What is needed: Copy the data exactly from the line that contains "square-free integers using tf.compat.v1.assert_integer." through the line that contains "prime numbers within", keeping both end lines and leaving out everything else.
▶
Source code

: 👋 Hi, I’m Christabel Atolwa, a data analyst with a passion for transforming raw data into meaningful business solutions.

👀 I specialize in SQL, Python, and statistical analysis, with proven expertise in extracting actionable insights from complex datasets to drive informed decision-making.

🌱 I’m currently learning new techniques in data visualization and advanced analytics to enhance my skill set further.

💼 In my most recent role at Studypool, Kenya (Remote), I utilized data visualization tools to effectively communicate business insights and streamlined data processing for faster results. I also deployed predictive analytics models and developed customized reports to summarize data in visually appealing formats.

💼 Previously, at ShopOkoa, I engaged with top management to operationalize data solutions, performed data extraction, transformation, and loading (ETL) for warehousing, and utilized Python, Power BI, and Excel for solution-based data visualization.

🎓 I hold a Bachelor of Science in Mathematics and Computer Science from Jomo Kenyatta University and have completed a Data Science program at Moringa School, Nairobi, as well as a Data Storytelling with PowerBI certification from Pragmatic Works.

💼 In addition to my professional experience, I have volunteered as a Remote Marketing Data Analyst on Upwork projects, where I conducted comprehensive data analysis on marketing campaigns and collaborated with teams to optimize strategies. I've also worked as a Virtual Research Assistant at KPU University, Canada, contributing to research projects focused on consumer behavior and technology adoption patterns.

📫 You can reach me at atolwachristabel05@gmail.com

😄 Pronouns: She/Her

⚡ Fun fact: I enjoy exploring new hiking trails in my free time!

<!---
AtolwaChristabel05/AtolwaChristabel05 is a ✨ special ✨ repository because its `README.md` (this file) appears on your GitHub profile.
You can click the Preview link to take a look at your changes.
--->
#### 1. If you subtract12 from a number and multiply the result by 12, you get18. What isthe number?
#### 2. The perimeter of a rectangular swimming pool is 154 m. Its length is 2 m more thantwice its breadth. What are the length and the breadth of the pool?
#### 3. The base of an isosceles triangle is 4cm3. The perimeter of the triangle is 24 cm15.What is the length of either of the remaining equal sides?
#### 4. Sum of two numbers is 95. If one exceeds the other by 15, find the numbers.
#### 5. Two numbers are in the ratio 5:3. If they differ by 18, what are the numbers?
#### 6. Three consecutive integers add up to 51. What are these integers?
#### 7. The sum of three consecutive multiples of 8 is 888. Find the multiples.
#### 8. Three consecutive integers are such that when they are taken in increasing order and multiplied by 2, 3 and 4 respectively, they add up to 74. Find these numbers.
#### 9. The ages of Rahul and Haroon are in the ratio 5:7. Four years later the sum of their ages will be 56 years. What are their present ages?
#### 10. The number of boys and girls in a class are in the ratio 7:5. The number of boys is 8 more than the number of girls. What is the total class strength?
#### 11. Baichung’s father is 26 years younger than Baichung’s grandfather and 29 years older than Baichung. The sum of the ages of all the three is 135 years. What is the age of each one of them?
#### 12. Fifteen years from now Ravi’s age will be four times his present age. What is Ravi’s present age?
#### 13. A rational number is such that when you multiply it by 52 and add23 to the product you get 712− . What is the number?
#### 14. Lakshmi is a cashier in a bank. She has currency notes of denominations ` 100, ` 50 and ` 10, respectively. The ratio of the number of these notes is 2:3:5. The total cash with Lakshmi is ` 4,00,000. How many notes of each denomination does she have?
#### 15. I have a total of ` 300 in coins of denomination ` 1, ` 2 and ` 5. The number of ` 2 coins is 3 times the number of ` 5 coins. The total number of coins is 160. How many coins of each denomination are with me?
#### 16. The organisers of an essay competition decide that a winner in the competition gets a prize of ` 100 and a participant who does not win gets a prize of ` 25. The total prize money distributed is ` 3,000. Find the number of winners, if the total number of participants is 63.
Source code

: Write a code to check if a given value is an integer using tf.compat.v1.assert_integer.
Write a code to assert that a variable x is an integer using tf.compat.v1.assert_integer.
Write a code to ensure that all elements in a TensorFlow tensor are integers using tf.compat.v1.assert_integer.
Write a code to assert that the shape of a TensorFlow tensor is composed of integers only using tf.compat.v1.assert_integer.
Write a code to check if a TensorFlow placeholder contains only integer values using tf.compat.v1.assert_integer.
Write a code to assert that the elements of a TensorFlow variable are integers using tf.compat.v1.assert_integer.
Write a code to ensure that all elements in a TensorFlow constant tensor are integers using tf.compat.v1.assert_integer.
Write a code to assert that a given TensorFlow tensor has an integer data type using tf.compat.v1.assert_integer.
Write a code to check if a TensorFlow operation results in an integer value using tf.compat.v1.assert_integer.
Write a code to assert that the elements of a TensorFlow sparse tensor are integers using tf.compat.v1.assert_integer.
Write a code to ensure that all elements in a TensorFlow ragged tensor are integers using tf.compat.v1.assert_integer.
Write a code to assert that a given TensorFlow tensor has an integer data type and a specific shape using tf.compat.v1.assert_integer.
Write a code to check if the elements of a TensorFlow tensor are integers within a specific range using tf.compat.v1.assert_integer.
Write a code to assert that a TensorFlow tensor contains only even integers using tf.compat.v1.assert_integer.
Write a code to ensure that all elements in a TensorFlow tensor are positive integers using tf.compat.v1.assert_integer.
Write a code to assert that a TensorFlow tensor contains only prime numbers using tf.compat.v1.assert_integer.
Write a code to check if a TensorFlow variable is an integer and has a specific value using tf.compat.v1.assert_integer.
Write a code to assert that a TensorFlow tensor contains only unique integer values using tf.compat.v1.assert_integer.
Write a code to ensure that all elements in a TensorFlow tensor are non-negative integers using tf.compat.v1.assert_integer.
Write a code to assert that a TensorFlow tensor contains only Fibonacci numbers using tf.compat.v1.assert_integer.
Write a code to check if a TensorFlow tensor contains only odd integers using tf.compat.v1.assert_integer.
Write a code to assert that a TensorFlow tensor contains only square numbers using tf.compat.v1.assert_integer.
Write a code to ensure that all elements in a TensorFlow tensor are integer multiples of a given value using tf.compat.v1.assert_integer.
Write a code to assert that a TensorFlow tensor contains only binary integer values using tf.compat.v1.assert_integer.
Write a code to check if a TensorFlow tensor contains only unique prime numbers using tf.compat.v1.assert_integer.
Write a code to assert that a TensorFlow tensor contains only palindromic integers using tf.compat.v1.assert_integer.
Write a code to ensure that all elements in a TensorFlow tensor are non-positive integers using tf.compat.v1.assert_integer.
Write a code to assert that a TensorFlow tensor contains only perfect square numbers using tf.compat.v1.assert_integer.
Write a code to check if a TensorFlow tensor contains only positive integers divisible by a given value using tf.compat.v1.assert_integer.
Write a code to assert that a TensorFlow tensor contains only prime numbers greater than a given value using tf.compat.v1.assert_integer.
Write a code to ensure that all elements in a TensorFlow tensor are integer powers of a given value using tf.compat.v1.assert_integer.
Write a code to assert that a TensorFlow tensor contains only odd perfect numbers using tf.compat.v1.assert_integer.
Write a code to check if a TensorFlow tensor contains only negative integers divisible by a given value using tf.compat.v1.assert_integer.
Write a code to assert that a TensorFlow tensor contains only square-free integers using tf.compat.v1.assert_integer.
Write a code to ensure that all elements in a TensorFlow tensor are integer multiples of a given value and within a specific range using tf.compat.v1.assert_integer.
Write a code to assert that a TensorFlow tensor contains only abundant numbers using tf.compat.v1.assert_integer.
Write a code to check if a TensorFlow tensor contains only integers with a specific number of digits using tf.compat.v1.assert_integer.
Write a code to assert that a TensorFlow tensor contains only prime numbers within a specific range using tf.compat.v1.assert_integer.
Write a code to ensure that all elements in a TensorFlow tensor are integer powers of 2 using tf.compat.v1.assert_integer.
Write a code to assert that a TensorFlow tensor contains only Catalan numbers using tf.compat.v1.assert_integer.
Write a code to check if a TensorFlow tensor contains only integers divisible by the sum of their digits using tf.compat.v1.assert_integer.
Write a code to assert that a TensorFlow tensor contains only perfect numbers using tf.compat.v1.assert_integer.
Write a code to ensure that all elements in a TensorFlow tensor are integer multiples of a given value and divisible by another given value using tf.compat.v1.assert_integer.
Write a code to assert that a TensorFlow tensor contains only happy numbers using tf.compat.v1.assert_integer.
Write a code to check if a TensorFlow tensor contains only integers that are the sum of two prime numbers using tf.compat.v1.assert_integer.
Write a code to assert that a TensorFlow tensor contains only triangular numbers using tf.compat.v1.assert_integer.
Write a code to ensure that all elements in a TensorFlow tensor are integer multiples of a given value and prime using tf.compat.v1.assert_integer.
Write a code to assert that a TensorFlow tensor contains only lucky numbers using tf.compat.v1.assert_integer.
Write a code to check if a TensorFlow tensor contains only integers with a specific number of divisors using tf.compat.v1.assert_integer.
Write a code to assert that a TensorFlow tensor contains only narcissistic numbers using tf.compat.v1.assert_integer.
◀
Task result:
Write a code to assert that a TensorFlow tensor contains only square-free integers using tf.compat.v1.assert_integer.
Write a code to ensure that all elements in a TensorFlow tensor are integer multiples of a given value and within a specific range using tf.compat.v1.assert_integer.
Write a code to assert that a TensorFlow tensor contains only abundant numbers using tf.compat.v1.assert_integer.
Write a code to check if a TensorFlow tensor contains only integers with a specific number of digits using tf.compat.v1.assert_integer.
Write a code to assert that a TensorFlow tensor contains only prime numbers within a specific range using tf.compat.v1.assert_integer.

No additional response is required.